## EXERCISE PROMPT
Say how many lines in the data hold "DecValTok". Nothing else belongs in the answer.

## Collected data
* * * * * * * * *
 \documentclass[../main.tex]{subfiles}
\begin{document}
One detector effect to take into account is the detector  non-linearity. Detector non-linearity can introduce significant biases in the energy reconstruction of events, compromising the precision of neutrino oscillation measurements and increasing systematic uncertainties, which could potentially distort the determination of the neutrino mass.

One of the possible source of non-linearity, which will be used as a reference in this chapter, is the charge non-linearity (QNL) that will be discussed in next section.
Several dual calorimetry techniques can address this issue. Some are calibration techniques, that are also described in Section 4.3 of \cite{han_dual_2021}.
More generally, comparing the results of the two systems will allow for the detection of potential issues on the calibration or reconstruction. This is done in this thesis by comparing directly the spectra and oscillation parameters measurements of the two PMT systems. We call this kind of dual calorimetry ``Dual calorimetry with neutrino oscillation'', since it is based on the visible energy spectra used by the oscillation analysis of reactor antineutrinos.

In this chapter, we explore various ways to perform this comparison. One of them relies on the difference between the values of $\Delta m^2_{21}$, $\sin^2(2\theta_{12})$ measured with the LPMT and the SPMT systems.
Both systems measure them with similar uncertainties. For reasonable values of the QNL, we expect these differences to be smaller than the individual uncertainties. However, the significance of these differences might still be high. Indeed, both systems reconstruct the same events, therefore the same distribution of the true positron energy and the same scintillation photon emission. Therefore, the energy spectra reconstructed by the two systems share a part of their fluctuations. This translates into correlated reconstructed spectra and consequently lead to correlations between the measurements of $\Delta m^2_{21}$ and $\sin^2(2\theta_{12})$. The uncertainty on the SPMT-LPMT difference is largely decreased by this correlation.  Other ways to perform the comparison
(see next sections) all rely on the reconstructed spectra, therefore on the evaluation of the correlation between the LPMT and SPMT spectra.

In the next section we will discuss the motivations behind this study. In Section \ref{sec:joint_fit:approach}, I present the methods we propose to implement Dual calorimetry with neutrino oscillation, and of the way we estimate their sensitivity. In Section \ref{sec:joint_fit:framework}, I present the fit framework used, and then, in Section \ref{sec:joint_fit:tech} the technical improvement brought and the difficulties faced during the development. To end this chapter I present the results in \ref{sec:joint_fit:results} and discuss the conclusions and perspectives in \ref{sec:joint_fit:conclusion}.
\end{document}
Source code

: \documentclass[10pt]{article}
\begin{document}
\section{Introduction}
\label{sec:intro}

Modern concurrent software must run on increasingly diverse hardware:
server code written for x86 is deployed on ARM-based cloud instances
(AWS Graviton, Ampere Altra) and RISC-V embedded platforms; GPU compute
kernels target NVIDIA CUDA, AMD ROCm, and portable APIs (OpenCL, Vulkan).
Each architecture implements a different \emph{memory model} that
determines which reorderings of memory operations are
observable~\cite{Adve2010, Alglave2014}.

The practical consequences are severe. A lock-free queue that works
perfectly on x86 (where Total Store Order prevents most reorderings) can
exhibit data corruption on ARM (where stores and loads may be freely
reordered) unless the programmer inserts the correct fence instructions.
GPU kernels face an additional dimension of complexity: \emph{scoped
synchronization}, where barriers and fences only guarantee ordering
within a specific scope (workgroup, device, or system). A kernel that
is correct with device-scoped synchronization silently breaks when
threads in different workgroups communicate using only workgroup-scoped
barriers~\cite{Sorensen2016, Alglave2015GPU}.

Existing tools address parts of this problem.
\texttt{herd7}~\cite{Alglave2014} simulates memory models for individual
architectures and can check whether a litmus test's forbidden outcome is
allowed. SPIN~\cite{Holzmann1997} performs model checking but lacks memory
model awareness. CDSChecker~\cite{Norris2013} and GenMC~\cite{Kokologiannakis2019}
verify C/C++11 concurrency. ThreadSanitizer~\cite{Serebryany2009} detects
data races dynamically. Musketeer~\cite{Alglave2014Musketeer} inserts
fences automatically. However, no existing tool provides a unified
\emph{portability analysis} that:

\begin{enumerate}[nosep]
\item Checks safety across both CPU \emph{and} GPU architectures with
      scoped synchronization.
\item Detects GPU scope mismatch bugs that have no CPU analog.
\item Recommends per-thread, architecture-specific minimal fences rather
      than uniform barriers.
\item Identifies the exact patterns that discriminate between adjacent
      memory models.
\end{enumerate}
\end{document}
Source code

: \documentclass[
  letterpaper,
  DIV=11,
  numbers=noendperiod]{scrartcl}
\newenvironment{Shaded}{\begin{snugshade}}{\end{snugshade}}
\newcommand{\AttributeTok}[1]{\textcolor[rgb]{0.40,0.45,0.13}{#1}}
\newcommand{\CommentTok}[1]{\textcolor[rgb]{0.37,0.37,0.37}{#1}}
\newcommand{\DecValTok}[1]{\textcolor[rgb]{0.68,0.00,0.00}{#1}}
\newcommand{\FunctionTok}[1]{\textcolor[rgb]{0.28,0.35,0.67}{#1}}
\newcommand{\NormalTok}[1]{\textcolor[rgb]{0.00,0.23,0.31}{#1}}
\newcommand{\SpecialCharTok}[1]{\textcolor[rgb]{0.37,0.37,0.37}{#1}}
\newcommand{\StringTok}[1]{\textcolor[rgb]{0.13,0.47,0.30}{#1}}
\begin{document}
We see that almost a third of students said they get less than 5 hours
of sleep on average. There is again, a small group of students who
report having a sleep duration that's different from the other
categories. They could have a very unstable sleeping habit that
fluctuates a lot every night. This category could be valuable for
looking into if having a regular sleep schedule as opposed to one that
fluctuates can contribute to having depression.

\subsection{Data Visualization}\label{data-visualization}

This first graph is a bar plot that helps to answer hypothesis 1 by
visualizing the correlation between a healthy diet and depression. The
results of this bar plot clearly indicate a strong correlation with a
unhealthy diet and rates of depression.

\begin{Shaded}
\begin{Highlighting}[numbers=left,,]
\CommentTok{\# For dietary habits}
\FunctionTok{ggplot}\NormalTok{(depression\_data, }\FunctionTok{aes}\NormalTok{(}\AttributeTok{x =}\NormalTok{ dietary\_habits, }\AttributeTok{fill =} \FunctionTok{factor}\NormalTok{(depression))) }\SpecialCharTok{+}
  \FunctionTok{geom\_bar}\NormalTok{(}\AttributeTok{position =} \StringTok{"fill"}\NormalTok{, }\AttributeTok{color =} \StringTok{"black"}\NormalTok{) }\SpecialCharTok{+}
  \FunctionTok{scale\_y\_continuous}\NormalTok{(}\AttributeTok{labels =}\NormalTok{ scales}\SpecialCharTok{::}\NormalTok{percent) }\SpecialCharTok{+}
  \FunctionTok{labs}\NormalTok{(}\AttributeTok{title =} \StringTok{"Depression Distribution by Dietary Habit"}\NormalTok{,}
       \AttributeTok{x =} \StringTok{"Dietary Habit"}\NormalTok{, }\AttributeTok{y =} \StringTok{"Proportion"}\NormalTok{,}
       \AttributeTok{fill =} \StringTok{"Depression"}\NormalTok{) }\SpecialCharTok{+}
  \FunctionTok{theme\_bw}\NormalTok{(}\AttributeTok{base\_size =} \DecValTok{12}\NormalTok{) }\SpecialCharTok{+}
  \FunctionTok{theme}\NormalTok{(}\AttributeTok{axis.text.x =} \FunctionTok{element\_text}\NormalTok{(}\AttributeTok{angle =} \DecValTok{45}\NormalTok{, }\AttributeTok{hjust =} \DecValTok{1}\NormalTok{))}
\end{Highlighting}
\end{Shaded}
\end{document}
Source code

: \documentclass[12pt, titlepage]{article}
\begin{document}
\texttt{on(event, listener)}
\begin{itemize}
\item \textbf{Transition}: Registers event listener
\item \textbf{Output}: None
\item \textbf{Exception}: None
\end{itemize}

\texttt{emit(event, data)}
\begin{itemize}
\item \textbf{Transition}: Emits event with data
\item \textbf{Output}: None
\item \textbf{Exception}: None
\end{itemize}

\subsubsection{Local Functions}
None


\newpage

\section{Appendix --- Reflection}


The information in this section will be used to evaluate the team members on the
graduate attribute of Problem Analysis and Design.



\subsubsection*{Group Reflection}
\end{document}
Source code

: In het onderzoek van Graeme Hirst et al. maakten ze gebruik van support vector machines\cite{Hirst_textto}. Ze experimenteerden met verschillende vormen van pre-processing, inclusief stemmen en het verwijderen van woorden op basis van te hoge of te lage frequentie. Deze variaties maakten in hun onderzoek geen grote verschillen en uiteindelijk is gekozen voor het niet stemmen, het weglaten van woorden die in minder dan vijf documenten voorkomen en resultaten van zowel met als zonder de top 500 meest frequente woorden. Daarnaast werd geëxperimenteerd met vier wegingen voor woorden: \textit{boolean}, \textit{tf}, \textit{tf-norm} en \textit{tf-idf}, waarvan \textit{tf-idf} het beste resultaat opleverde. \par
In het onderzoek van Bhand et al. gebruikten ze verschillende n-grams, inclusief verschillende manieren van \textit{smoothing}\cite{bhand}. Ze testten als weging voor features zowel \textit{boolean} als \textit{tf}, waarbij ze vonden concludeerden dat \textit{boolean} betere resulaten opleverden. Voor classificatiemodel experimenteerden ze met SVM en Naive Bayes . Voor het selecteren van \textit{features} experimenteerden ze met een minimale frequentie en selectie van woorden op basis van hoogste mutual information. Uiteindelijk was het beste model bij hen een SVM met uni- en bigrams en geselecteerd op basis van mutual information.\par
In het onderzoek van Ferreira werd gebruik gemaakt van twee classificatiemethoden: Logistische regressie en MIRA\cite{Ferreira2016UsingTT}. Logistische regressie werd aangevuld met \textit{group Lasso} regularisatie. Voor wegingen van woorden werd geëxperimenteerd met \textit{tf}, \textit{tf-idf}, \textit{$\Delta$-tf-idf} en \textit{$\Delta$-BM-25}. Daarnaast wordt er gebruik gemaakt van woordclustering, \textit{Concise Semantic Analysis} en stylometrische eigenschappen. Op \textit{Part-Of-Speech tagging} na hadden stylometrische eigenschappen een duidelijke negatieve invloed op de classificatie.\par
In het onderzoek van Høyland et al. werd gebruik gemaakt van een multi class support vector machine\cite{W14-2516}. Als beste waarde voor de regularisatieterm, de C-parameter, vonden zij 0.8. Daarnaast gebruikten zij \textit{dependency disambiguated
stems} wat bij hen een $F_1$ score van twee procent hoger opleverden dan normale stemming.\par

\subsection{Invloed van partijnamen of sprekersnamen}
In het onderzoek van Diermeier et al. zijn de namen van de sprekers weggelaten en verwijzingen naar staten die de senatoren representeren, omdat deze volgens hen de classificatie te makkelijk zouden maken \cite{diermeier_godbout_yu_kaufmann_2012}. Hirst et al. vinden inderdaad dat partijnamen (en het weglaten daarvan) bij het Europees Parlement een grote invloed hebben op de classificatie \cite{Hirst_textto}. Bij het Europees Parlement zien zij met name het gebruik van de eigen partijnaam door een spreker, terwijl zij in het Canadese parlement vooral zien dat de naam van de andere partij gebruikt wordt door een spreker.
* * * * * * * * *
## SOLUTION
3